Fermi Paradox

It’s worse than you thought:

The Fermi paradox is the discrepancy between the strong likelihood of alien intelligent life emerging (under a wide variety of assumptions), and the absence of any visible evidence for such emergence. In this paper, we extend the Fermi paradox to not only life in this galaxy, but to other galaxies as well. We do this by demonstrating that traveling between galaxies – indeed even launching a colonisation project for the entire reachable universe – is a relatively simple task for a star-spanning civilization, requiring modest amounts of energy and resources. We start by demonstrating that humanity itself could likely accomplish such a colonisation project in the foreseeable future, should we want to, and then demonstrate that there are millions of galaxies that could have reached us by now, using similar methods. This results in a considerable sharpening of the Fermi paradox.

(Via.)

More recent Fermi Paradox sharpening here.

Descending from the abstract plane, there’s this slender thread to hang on to.

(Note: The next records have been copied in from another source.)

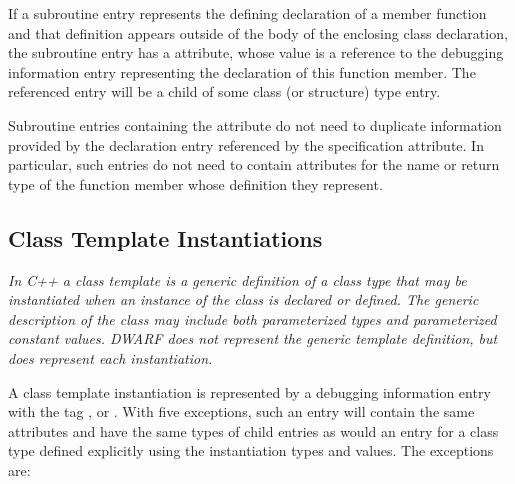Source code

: If a subroutine entry represents the defining declaration
of a member function and that definition appears outside of
the body of the enclosing class declaration, the subroutine
entry has a  attribute, whose value is
a reference to the debugging information entry representing
the declaration of this function member. The referenced entry
will be a child of some class (or structure) type entry.

Subroutine entries containing the 
attribute do not need to duplicate information provided
by the declaration entry referenced by the specification
attribute. In particular, such entries do not need to contain
attributes for the name or return type of the function member
whose definition they represent.

\subsection{Class Template Instantiations}
\label{chap:classtemplateinstantiations}

\textit{In C++ a class template is a generic definition of a class
type that may be instantiated when an instance of the class
is declared or defined. The generic description of the
class may include both parameterized types and parameterized
constant values. DWARF does not represent the generic template
definition, but does represent each instantiation.}

A class template instantiation is represented by a
debugging information entry with the tag ,
 or . With five
exceptions, such an entry will contain the same attributes
and have the same types of child entries as would an entry
for a class type defined explicitly using the instantiation
types and values. The exceptions are:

2 thoughts on “Fermi Paradox

  1. I choose to believe that the simulation hypothesis is correct and that everything outside our solar system is simulated at a lower resolution. This simplifies things somewhat. Dark matter is evidence that whoever is simulating our universe used a buggy astrophysics package, the planck length is the simulation’s resolution and the lack of alien megastructures is merely a matter of background texture.

  2. Earth came early to the party in the evolving universe. According to a new theoretical study, when our solar system was born 4.6 billion years ago only eight percent of the potentially habitable planets that will ever form in the universe existed. And, the party won’t be over when the sun burns out in another 6 billion years. The bulk of those planets — 92 percent — have yet to be born.